Page:Mémoires de la comtesse de Boigne Tome I 1921.djvu/244

Cette page a été validée par deux contributeurs.
237
EXIL DE MADAME RÉCAMIER

Tous deux m’en parlèrent ; nous convînmes que, même dans l’intérêt de madame de Staël, il fallait laisser passer cette bourrasque, s’abstenir d’aller à Coppet et faire oublier l’été précédent par la tranquillité de celui qui commençait.

Mathieu et madame Récamier écrivirent une lettre en commun dans ce sens qu’ils confièrent à monsieur de Châteauvieux, car dans ce temps on n’aurait pas osé écrire ainsi par la poste.

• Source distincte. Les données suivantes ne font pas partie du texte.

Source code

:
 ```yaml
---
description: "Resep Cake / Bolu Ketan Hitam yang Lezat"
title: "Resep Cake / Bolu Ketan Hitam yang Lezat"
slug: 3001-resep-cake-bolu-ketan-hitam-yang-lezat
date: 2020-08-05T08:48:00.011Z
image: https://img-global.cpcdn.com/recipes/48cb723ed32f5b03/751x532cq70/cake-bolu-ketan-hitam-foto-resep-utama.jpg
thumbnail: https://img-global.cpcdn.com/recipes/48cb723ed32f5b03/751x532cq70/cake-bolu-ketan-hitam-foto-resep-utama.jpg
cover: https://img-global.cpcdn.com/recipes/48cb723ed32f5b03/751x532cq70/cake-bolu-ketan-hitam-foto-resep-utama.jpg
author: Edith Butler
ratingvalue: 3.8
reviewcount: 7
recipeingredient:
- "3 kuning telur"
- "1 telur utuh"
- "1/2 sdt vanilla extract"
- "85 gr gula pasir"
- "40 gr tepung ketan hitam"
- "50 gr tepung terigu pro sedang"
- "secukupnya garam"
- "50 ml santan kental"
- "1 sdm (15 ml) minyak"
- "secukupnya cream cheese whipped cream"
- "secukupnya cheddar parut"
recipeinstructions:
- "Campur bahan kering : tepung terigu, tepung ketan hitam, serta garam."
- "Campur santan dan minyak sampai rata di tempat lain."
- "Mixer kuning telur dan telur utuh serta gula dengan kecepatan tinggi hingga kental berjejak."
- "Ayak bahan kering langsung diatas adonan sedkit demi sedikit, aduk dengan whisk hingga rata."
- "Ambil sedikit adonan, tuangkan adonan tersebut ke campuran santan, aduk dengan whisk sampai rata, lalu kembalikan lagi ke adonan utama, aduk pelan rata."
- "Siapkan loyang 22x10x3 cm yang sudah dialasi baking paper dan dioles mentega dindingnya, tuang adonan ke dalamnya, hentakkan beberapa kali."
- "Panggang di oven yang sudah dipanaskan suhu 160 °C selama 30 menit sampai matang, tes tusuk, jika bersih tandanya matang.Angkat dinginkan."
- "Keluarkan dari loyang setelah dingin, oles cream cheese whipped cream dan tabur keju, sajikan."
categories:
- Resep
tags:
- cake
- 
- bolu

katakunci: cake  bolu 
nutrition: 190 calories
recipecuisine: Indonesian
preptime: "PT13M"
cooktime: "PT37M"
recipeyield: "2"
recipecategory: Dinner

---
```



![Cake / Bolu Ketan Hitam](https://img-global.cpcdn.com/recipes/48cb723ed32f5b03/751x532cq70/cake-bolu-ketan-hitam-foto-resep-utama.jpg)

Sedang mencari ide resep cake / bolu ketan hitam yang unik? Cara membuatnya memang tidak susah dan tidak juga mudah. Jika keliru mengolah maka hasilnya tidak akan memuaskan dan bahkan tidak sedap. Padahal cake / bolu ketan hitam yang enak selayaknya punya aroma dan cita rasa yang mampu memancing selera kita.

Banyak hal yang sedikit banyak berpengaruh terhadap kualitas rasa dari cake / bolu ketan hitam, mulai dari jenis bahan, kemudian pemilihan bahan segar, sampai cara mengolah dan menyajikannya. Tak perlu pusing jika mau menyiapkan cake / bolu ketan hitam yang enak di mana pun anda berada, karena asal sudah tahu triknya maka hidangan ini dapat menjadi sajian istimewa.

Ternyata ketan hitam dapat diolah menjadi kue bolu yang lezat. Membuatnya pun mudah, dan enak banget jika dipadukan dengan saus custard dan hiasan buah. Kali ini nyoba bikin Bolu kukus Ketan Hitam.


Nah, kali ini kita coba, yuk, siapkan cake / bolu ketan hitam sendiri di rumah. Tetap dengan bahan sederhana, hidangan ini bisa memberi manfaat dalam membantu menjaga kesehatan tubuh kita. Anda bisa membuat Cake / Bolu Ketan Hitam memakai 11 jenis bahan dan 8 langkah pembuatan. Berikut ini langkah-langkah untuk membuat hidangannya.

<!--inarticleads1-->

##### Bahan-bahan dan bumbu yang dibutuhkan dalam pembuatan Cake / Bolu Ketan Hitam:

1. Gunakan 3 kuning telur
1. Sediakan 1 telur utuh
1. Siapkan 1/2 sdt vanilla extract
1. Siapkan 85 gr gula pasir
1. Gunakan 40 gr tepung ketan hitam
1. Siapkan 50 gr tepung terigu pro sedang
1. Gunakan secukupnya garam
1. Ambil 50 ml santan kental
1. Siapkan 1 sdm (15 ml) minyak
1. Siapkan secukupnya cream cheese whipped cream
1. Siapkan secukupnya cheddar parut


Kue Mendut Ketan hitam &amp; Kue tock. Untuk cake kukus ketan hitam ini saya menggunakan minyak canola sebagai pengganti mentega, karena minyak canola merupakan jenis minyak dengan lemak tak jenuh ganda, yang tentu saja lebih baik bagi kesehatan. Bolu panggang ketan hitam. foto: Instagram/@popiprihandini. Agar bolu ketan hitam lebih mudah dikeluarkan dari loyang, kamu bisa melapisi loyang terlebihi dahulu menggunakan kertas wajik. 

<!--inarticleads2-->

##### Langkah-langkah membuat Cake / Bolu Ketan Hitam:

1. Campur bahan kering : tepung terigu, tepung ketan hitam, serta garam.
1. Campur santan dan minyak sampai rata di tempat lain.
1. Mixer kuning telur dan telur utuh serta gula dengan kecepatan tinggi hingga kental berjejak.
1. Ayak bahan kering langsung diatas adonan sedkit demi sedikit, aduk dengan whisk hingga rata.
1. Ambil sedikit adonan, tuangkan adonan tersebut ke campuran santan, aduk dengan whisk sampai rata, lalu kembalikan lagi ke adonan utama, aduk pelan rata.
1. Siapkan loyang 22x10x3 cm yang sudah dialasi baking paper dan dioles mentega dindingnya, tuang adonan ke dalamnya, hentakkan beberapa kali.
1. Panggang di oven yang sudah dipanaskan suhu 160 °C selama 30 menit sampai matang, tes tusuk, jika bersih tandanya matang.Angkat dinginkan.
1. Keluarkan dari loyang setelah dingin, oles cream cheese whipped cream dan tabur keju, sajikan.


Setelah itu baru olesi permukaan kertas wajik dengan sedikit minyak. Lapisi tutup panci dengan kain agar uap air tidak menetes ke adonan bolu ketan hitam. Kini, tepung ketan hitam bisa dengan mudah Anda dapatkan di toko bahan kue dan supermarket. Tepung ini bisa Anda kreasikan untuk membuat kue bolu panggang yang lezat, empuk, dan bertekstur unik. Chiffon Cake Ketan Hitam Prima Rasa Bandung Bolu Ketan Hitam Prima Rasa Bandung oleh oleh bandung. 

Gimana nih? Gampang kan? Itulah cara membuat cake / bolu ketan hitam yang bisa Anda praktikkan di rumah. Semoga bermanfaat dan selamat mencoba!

La colère de madame de Staël n’eut pas la même prudence ; elle chargea le courrier le plus prochain d’une réponse pleine de douleur et de reproches, elle finissait par cette phrase :

« Jusqu’à présent, je ne connaissais que les roses de l’exil ; il était réservé aux personnes que j’aime le plus de m’en faire apercevoir les épines, ou plutôt de me plonger un poignard dans le cœur en me prouvant que je ne leur suis plus qu’un objet d’effroi et de repoussement. »

Madame Récamier et monsieur de Montmorency n’hésitèrent pas ; ils partirent. Mathieu précéda de douze heures à Coppet l’ordre d’exil qui l’envoyait à Valence.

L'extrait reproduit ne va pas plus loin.